** PROVIDED ENTRIES follows **

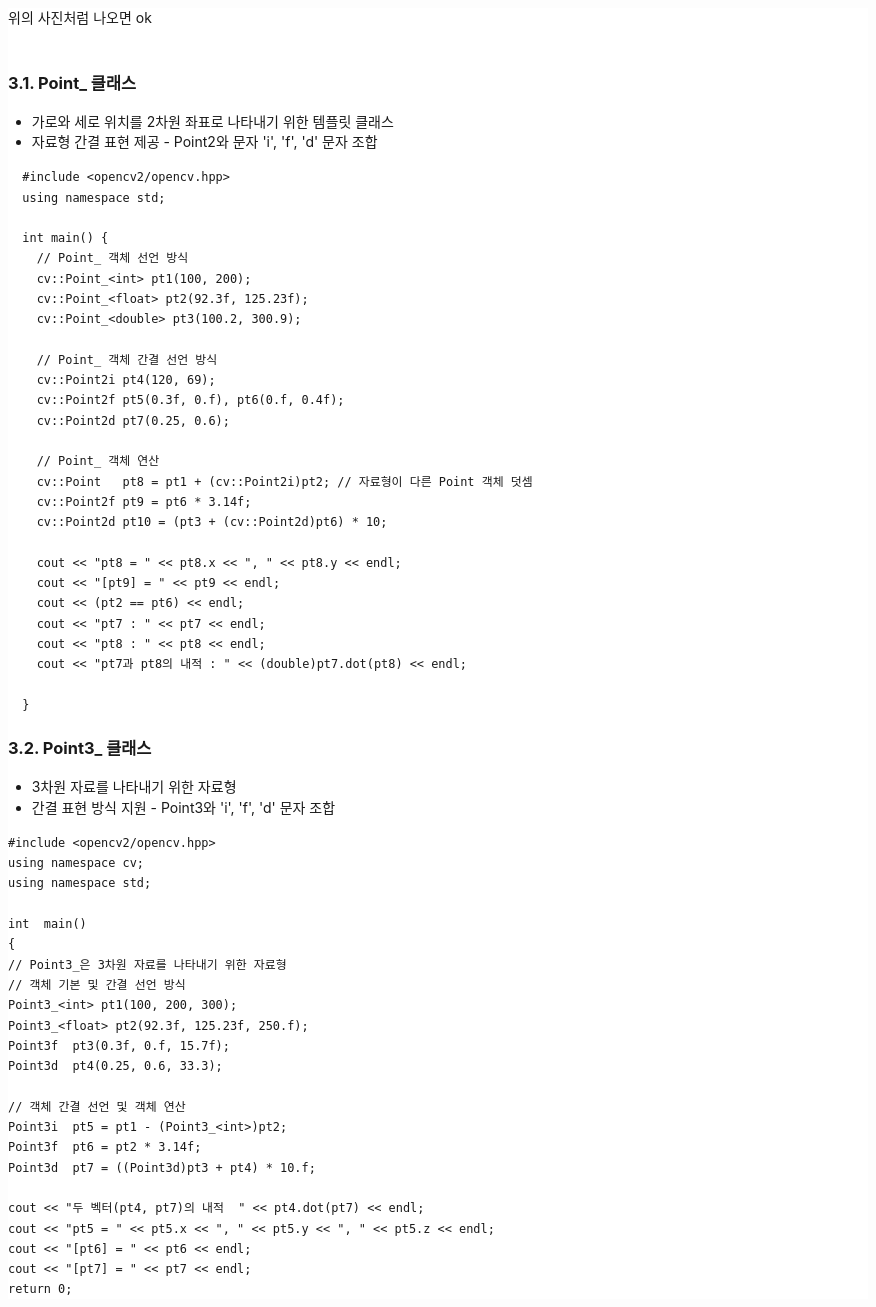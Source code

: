위의 사진처럼 나오면 ok
<br><br>

### 3.1. Point_ 클래스
- 가로와 세로 위치를 2차원 좌표로 나타내기 위한 템플릿 클래스
- 자료형 간결 표현 제공 - Point2와 문자 'i', 'f', 'd' 문자 조합

```angular2
  #include <opencv2/opencv.hpp>
  using namespace std;

  int main() {
    // Point_ 객체 선언 방식
    cv::Point_<int> pt1(100, 200);
    cv::Point_<float> pt2(92.3f, 125.23f);
    cv::Point_<double> pt3(100.2, 300.9);

    // Point_ 객체 간결 선언 방식
    cv::Point2i pt4(120, 69);
    cv::Point2f pt5(0.3f, 0.f), pt6(0.f, 0.4f);
    cv::Point2d pt7(0.25, 0.6);

    // Point_ 객체 연산
    cv::Point	pt8 = pt1 + (cv::Point2i)pt2; // 자료형이 다른 Point 객체 덧셈
    cv::Point2f pt9 = pt6 * 3.14f;
    cv::Point2d pt10 = (pt3 + (cv::Point2d)pt6) * 10;

    cout << "pt8 = " << pt8.x << ", " << pt8.y << endl;
    cout << "[pt9] = " << pt9 << endl;
    cout << (pt2 == pt6) << endl;
    cout << "pt7 : " << pt7 << endl;
    cout << "pt8 : " << pt8 << endl;
    cout << "pt7과 pt8의 내적 : " << (double)pt7.dot(pt8) << endl;

  }
```

### 3.2. Point3_ 클래스
- 3차원 자료를 나타내기 위한 자료형
- 간결 표현 방식 지원 - Point3와 'i', 'f', 'd' 문자 조합

```angular2
#include <opencv2/opencv.hpp>
using namespace cv;
using namespace std;

int  main()
{
// Point3_은 3차원 자료를 나타내기 위한 자료형
// 객체 기본 및 간결 선언 방식
Point3_<int> pt1(100, 200, 300);
Point3_<float> pt2(92.3f, 125.23f, 250.f);
Point3f  pt3(0.3f, 0.f, 15.7f);
Point3d  pt4(0.25, 0.6, 33.3);

// 객체 간결 선언 및 객체 연산
Point3i  pt5 = pt1 - (Point3_<int>)pt2;
Point3f  pt6 = pt2 * 3.14f;
Point3d  pt7 = ((Point3d)pt3 + pt4) * 10.f;

cout << "두 벡터(pt4, pt7)의 내적  " << pt4.dot(pt7) << endl;
cout << "pt5 = " << pt5.x << ", " << pt5.y << ", " << pt5.z << endl;
cout << "[pt6] = " << pt6 << endl;
cout << "[pt7] = " << pt7 << endl;
return 0;
```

** End of PROVIDED ENTRIES **

The word "include" appears in some lines of the records. Please work out how many and reply with that number only.

*EXPECTED OUTPUT:* 2